ICE announced that its reign of terror would begin on Martin Luther King Day, January 19. However, Mother Nature stepped in to give us another day to prepare by blanketing the state with 18 inches of snow. That time was critical as it gave us an extra day to put rapid response networks in place.
On January 20, all hell broke loose. Hundreds of ICE agents swarmed between Portland and Biddeford, 17 miles away. They invaded neighborhoods, dragged workers off roofing jobs, forced schools into lockdown, and blatantly racially profiled drivers, pulling over Black and Brown people at will. They detained custodians, construction and restaurant workers, school employees, and pastors. They even abducted a Cumberland County Jail guard and the father of a premature newborn when he went to check on his other kids at home.

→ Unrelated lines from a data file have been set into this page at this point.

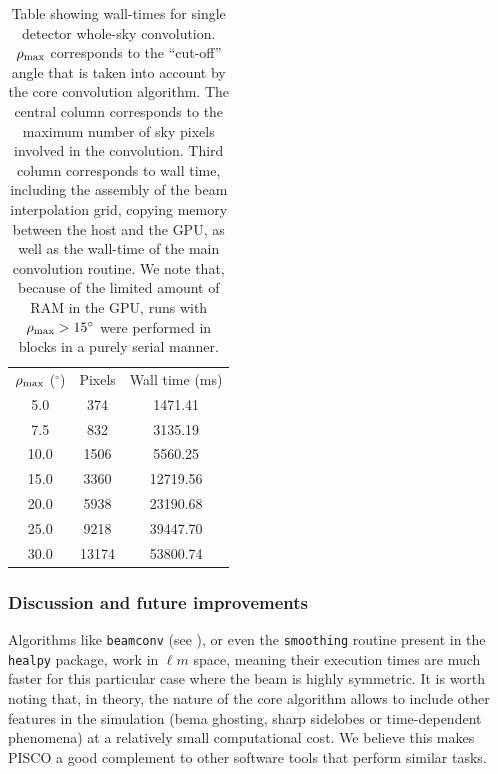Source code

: \documentclass[a4paper,11pt]{article}
\begin{document}
\begin{table}[]
	\centering
	\begin{tabular}{ccc}
		$\rho_{\rm{max}}$ (${}^\circ$) & Pixels & Wall time (ms) \\
		5.0 & 374 & 1471.41 \\
		7.5 & 832 & 3135.19 \\
		10.0 & 1506 & 5560.25 \\
		15.0 & 3360 & 12719.56 \\
		20.0 & 5938 & 23190.68 \\
		25.0 & 9218 & 39447.70 \\
		30.0 & 13174 & 53800.74
	\end{tabular}
	\caption{Table showing wall-times for single detector whole-sky convolution. $\rho_{\rm{max}}$ corresponds to the ``cut-off'' angle that is taken into account by the core convolution algorithm. The central column corresponds to the maximum number of sky pixels involved in the convolution. Third column corresponds to wall time, including the assembly of the beam interpolation grid, copying memory between the host and the GPU, as well as the wall-time of the main convolution routine. We note that, because of the limited amount of RAM in the GPU, runs with $\rho_{\rm{max}} > 15^\circ$ were performed in blocks in a purely serial manner.}
	\label{tab::performance}
\end{table}

\subsubsection{Discussion and future improvements}

Algorithms like \texttt{beamconv} (see \cite{2018arXiv180905034D}), or even the \texttt{smoothing} routine present in the \texttt{healpy} package, work in $\ell m$ space, meaning their execution times are much faster for this particular case where the beam is highly symmetric. It is worth noting that, in theory, the nature of the core algorithm allows to include other features in the simulation (bema ghosting, sharp sidelobes or time-dependent phenomena) at a relatively small computational cost. We believe this makes PISCO a good complement to other software tools that perform similar tasks.
\end{document}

Agents raced through the streets, breaking speed limits and driving recklessly. They threatened and mocked verifiers and rapid responders. They followed activists home and called them terrorists. They did not commit as much violence as in Minneapolis, but the stage was set and they were clearly itching to do so.
Between January 20 and 24, ICE claimed to have kidnapped 206 people. The obviously random and racist dragnet led all of Maine’s highest elected leaders to denounce their actions. The governor called them provocateurs, the attorney general opened an ICE abuse tip line, the Cumberland County Sheriff called them “bush league,” and the mayors of Lewiston and Portland directed their police not to cooperate — although Portland police did arrest peaceful protesters.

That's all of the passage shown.